▸ AIM OF THE TASK:
Only the lines below from the one with "instrumentation data flow, from" through the one with "gives \(1.02\) next." are to be written out, exactly and without any images.

----- DATASET CONTENT -----

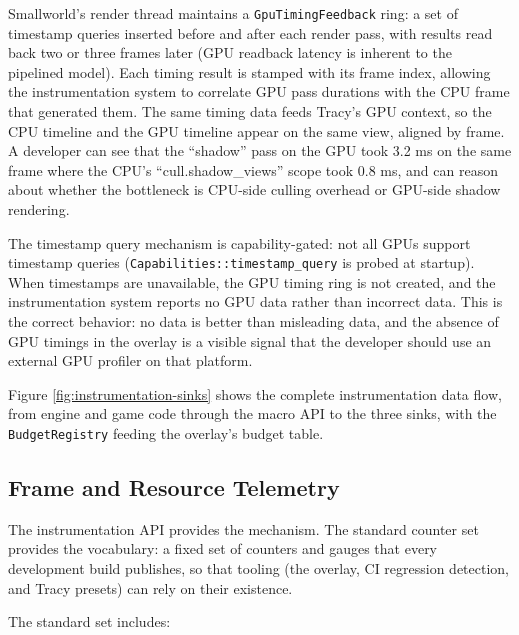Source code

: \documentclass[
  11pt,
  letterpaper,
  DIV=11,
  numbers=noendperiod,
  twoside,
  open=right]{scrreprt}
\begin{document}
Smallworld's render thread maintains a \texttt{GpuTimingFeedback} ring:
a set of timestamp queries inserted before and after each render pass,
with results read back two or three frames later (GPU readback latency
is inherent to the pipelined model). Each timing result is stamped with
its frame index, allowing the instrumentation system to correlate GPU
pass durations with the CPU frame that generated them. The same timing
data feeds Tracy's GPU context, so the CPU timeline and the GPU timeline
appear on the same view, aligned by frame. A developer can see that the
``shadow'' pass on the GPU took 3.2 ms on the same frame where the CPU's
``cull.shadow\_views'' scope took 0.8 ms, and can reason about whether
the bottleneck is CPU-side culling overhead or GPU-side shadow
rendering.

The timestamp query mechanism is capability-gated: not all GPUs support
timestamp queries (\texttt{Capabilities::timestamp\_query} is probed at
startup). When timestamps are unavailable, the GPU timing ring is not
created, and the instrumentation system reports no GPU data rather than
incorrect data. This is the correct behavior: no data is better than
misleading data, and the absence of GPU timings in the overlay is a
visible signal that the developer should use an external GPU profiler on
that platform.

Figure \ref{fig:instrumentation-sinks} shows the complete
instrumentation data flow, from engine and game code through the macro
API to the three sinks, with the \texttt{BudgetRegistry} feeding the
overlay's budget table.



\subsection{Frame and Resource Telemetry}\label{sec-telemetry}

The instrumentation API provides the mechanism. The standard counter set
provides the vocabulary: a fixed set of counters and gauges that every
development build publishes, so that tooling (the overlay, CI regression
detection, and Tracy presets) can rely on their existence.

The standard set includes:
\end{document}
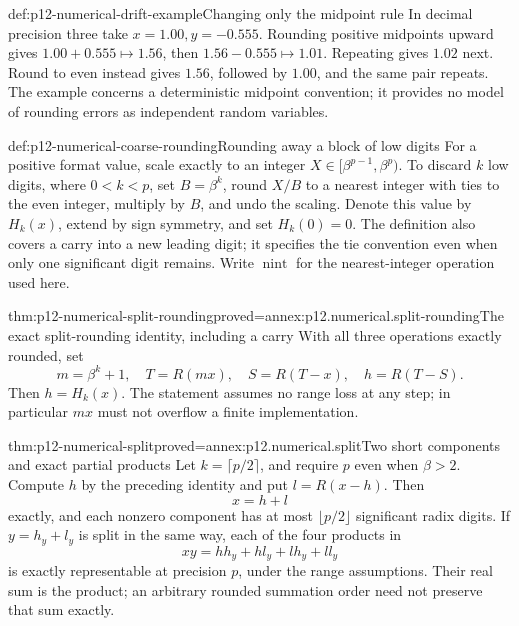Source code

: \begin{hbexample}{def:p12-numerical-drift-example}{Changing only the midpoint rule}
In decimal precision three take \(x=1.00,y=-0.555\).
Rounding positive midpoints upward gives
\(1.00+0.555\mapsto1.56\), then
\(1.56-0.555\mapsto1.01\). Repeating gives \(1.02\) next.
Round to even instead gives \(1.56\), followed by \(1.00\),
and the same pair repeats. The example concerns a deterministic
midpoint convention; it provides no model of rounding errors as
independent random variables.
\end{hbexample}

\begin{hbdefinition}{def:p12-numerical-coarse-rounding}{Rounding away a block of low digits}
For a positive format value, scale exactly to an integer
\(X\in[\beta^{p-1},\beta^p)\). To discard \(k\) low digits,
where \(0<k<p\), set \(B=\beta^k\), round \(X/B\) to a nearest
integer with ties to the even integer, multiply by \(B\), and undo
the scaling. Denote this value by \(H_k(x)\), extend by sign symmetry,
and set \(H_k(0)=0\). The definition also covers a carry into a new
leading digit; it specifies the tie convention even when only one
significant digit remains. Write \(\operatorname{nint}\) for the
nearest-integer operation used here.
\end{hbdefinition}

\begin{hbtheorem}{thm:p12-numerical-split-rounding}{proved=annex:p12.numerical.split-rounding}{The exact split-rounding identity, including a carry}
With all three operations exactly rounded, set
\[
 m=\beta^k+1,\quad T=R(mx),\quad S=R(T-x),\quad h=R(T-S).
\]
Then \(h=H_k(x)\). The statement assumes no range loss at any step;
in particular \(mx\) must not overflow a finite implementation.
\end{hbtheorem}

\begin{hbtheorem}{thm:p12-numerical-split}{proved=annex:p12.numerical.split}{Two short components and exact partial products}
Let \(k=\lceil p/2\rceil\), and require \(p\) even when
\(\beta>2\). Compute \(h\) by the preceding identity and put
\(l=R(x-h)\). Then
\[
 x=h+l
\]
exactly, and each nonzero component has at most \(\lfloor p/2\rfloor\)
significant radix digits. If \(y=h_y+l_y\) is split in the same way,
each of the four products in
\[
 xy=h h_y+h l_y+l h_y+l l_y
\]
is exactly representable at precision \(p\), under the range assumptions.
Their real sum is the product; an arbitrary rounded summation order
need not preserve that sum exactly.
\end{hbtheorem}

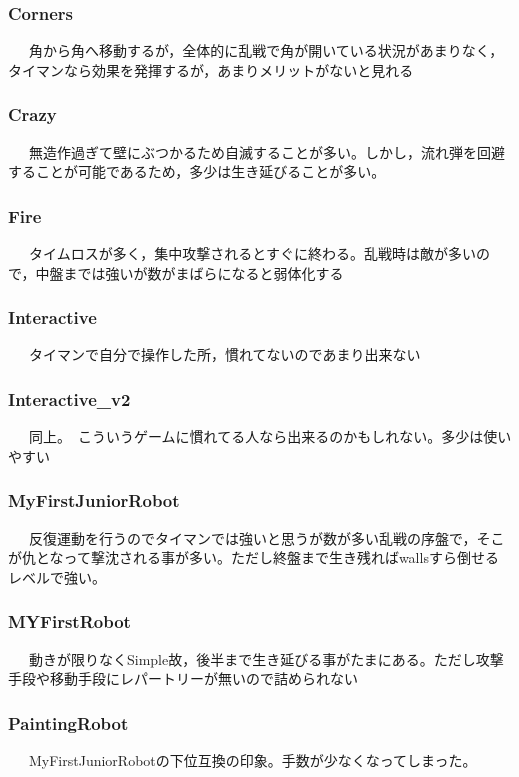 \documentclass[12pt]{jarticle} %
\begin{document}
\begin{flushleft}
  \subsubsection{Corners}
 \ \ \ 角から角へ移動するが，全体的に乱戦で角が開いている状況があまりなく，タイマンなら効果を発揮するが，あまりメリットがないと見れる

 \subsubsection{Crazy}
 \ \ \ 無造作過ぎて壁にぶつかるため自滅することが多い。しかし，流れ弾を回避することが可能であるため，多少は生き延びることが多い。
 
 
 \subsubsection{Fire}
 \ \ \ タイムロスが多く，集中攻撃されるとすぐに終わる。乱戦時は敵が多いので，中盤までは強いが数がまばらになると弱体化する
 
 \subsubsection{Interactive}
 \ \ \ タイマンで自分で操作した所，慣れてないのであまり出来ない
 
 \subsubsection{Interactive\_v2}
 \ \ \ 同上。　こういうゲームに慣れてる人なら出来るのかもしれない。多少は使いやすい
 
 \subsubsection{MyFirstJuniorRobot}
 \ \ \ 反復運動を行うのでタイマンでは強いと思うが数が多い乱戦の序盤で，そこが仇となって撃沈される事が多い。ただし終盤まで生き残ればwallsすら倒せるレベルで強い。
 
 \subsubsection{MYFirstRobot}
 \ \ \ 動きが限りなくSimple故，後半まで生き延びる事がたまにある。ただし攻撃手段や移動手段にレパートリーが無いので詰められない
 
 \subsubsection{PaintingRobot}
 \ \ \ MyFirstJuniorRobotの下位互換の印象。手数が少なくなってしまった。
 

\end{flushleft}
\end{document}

-----

▸ YOUR SOLUTION:
instrumentation data flow, from engine and game code through the macro
API to the three sinks, with the \texttt{BudgetRegistry} feeding the
overlay's budget table.



\subsection{Frame and Resource Telemetry}\label{sec-telemetry}

The instrumentation API provides the mechanism. The standard counter set
provides the vocabulary: a fixed set of counters and gauges that every
development build publishes, so that tooling (the overlay, CI regression
detection, and Tracy presets) can rely on their existence.

The standard set includes:
\end{document}
Source code

: \begin{hbexample}{def:p12-numerical-drift-example}{Changing only the midpoint rule}
In decimal precision three take \(x=1.00,y=-0.555\).
Rounding positive midpoints upward gives
\(1.00+0.555\mapsto1.56\), then
\(1.56-0.555\mapsto1.01\). Repeating gives \(1.02\) next.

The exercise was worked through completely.